Listed entries:
________________________

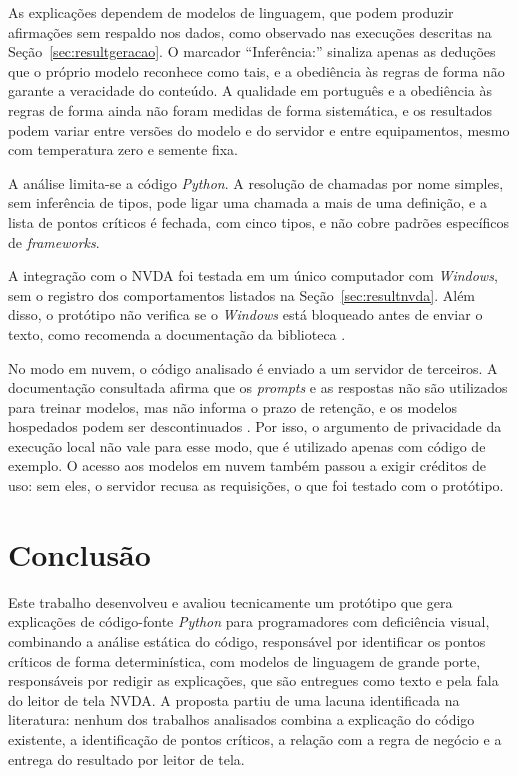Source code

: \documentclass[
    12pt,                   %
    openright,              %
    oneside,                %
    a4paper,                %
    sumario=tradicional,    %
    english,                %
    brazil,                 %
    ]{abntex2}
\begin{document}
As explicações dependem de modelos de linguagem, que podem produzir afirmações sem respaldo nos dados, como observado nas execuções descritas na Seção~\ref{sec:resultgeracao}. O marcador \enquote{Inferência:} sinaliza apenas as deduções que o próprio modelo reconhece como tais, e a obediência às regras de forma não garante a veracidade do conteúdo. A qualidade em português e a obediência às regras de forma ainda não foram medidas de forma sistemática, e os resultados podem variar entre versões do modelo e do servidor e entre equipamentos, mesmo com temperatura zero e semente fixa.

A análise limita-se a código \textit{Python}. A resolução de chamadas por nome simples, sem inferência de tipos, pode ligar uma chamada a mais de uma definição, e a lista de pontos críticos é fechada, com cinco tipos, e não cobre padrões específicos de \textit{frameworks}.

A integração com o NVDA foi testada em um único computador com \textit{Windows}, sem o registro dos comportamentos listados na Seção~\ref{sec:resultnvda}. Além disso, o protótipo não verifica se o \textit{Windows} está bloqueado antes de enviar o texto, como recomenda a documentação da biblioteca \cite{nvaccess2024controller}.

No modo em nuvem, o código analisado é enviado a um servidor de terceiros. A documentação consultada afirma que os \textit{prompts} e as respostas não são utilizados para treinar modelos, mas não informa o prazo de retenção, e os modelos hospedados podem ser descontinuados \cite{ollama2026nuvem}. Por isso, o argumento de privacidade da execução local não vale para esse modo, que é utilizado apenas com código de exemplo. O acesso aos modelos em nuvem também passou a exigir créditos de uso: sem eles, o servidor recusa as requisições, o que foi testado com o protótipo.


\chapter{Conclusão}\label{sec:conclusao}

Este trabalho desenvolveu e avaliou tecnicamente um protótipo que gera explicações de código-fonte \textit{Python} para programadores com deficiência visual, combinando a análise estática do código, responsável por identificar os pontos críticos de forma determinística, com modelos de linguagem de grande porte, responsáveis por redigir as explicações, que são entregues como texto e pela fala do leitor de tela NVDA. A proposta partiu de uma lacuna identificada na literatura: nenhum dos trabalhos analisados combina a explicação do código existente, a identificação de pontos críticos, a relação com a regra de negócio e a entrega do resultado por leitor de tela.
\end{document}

________________________

Task brief:
Go through the data above and copy each line in which "NVDA" appears.

Output:
A integração com o NVDA foi testada em um único computador com \textit{Windows}, sem o registro dos comportamentos listados na Seção~\ref{sec:resultnvda}. Além disso, o protótipo não verifica se o \textit{Windows} está bloqueado antes de enviar o texto, como recomenda a documentação da biblioteca \cite{nvaccess2024controller}.
Este trabalho desenvolveu e avaliou tecnicamente um protótipo que gera explicações de código-fonte \textit{Python} para programadores com deficiência visual, combinando a análise estática do código, responsável por identificar os pontos críticos de forma determinística, com modelos de linguagem de grande porte, responsáveis por redigir as explicações, que são entregues como texto e pela fala do leitor de tela NVDA. A proposta partiu de uma lacuna identificada na literatura: nenhum dos trabalhos analisados combina a explicação do código existente, a identificação de pontos críticos, a relação com a regra de negócio e a entrega do resultado por leitor de tela.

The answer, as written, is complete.